There’s plenty to say for the suaves, but this is in praise of the nerds. I’m not saying it’s necessarily better to be a nerd, but the nerds are often the ones I’m drawn to when looking for help making my own poems. Nerdiness is flashing a full frontal when you haven’t waxed and aren’t really an exhibitionist.

Is there a nerdier poem by the ultranerdy D.H. Lawrence than the delightful “Bats” with its haunted enthusiasm, series of tried-on metaphors and excessive fuss.

             Bats, and an uneasy creeping in one's scalp
             As the bats swoop overhead!
             Flying madly.

Pipistrello!
             Black piper on an infinitesimal pipe.
Little lumps that fly in air and have voices indefinite, wildly vindictive;

             Wings like bits of umbrella.

So embarrassing to read (calm down, D.H.!)—and so pleasing.

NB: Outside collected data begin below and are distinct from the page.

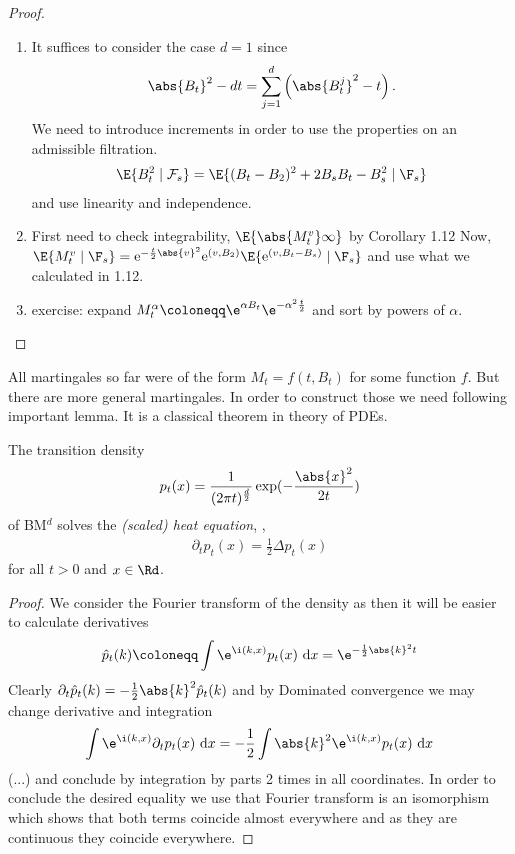\begin{proof}
\begin{enumerate}[label=\roman*)]
\item It suffices to consider the case $d=1$ since
\begin{align*}
\abs{B_t}^2-dt=\sum_{j=1}^d \left(\abs{B_t^j}^2-t\right).
\end{align*}
We need to introduce increments in order to use the properties on an admissible filtration.
\begin{align*}
\E{B_t^2\mid \mathcal{F}_s}=\E{(B_t-B_2)^2 +2 B_s B_t-B_s^2 \mid \F_s}
\end{align*}
and use linearity and independence.
\item First need to check integrability, $\E{\abs{M_t^v}\infty}$ by Corollary 1.12
Now, $\E{M_t^v\mid \F_s}=\mathrm{e}^{-\frac{t}{2}\abs{v}^2} \mathrm{e}^{(v,B_2)} \E{\mathrm{e}^{(v,B_t-B_s)}\mid \F_s}$
and use what we calculated in 1.12.
\item exercise: expand $M_t^\alpha\coloneqq \e^{\alpha B_t}\e^{-\alpha^2 \frac{t}{2}}$
and sort by powers of $\alpha$.
\end{enumerate}
\end{proof}

All martingales so far were of the form $M_t=f(t,B_t)$ for some function $f$.
But there are more general martingales.
In order to construct those we need following important lemma.
It is a classical theorem in theory of PDEs.

\begin{lem}
The transition density
\begin{align*}
p_t(x)=\frac{1}{(2\pi t)^\frac{d}{2}} \exp(-\frac{\abs{x}^2}{2t})
\end{align*}
of BM$^d$ solves the \emph{(scaled) heat equation}, \ie ,
\begin{align*}
\partial_t p_t(x)=\frac{1}{2}\Delta p_t(x)
\end{align*}
for all $t>0$ and $x \in \Rd$.
\end{lem}
\begin{proof}
We consider the Fourier transform of the density as then it will be easier to calculate derivatives
\begin{align*}
\hat{p}_t(k)\coloneqq \int \e^{\i(k,x)}p_t(x)~\mathrm{d}x=\e^{-\frac{1}{2}\abs{k}^2t}
\end{align*}
Clearly $\partial_t \hat{p}_t(k)=-\frac{1}{2}\abs{k}^2\hat{p}_t(k)$ and by Dominated convergence we may change derivative and integration
\begin{align*}
\int \e^{\i(k,x)}\partial_t p_t(x)~\mathrm{d}x=-\frac{1}{2}\int \abs{k}^2 \e^{\i(k,x)} p_t(x)~\mathrm{d}x
\end{align*}
(...)
and conclude by integration by parts 2 times in all coordinates.
In order to conclude the desired equality we use that Fourier transform is an isomorphism which shows that both terms coincide almost everywhere  and as they are continuous they coincide everywhere.
\end{proof}

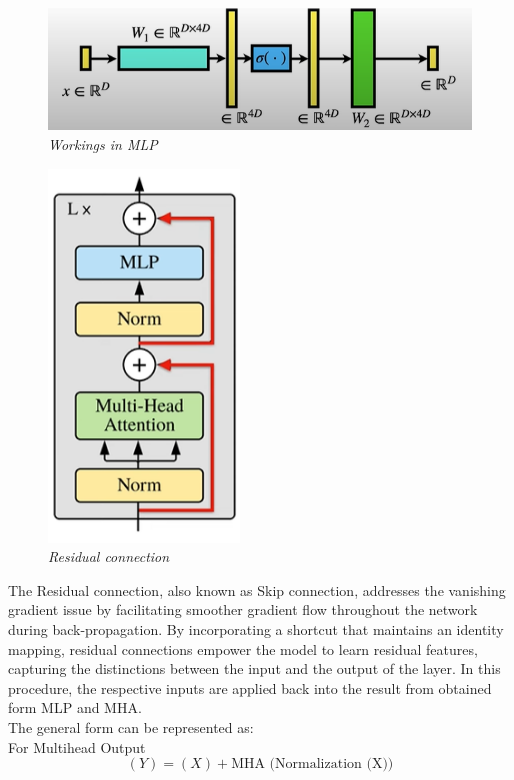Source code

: \begin{figure}[htbp]
    \centering
    \includegraphics[width=5in]{img/MLP workings.png}
    \caption{\textit{Workings in MLP}}
\end{figure}
\newpage
\begin{figure}[htbp]
    \centering
    \includegraphics[width=2in]{img/residual connection.png}
    \caption{\textit{Residual connection}}
\end{figure}
The Residual connection, also known as Skip connection, addresses the vanishing gradient issue by facilitating smoother gradient flow throughout the network during back-propagation. By incorporating a shortcut that maintains an identity mapping, residual connections empower the model to learn residual features, capturing the distinctions between the input and the output of the layer. In this procedure, the respective inputs are applied back into the result from obtained form MLP and MHA.\\

The general form can be represented as:\\

For Multihead Output\\
\[(Y) = (X)+\text{MHA (Normalization (X))}\]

Dickinson and Whitman were our greatest nerds. Nerdiness means not smoothing out the clunks, means exposing one’s enthusiasms for all to see, means not playing it cool. William Carlos Williams was definitely a nerd: “If I admire my arms, my face,/ my shoulders, flanks, buttocks /against the yellow drawn shades,-- //Who shall say I am not/ the happy genius of my household?”

Oh eek! and hooray.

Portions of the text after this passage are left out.